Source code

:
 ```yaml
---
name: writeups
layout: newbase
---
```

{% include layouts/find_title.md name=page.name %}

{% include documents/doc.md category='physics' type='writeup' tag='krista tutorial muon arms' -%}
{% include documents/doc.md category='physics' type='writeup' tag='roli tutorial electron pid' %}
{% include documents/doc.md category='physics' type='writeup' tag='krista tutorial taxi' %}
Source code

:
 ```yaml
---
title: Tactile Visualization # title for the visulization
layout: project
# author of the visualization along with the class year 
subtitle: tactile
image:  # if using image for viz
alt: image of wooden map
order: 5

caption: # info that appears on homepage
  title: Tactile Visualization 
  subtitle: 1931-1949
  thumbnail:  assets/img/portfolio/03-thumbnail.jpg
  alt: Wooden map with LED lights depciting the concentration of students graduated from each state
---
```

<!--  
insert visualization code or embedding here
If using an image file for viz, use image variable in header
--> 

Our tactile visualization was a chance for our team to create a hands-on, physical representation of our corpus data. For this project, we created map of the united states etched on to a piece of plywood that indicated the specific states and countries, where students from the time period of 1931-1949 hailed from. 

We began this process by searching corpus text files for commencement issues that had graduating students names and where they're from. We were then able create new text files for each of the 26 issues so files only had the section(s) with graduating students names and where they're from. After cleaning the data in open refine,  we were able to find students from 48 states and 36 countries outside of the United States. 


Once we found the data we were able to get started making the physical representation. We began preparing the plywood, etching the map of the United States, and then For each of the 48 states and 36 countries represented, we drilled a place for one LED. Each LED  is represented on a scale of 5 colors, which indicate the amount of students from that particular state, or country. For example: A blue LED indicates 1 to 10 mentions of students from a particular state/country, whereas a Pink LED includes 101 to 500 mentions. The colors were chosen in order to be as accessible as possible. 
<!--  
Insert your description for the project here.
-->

◇ ◇ ◇ ◇

> _Task brief_
Transcribe the entries above so that nothing in them differs from the original.

> _Answer to the problem_
Source code

:
 ```yaml
---
name: writeups
layout: newbase
---
```

{% include layouts/find_title.md name=page.name %}

{% include documents/doc.md category='physics' type='writeup' tag='krista tutorial muon arms' -%}
{% include documents/doc.md category='physics' type='writeup' tag='roli tutorial electron pid' %}
{% include documents/doc.md category='physics' type='writeup' tag='krista tutorial taxi' %}
Source code

:
 ```yaml
---
title: Tactile Visualization # title for the visulization
layout: project
# author of the visualization along with the class year 
subtitle: tactile
image:  # if using image for viz
alt: image of wooden map
order: 5

caption: # info that appears on homepage
  title: Tactile Visualization 
  subtitle: 1931-1949
  thumbnail:  assets/img/portfolio/03-thumbnail.jpg
  alt: Wooden map with LED lights depciting the concentration of students graduated from each state
---
```

<!--  
insert visualization code or embedding here
If using an image file for viz, use image variable in header
--> 

Our tactile visualization was a chance for our team to create a hands-on, physical representation of our corpus data. For this project, we created map of the united states etched on to a piece of plywood that indicated the specific states and countries, where students from the time period of 1931-1949 hailed from. 

We began this process by searching corpus text files for commencement issues that had graduating students names and where they're from. We were then able create new text files for each of the 26 issues so files only had the section(s) with graduating students names and where they're from. After cleaning the data in open refine,  we were able to find students from 48 states and 36 countries outside of the United States. 


Once we found the data we were able to get started making the physical representation. We began preparing the plywood, etching the map of the United States, and then For each of the 48 states and 36 countries represented, we drilled a place for one LED. Each LED  is represented on a scale of 5 colors, which indicate the amount of students from that particular state, or country. For example: A blue LED indicates 1 to 10 mentions of students from a particular state/country, whereas a Pink LED includes 101 to 500 mentions. The colors were chosen in order to be as accessible as possible. 
<!--  
Insert your description for the project here.
-->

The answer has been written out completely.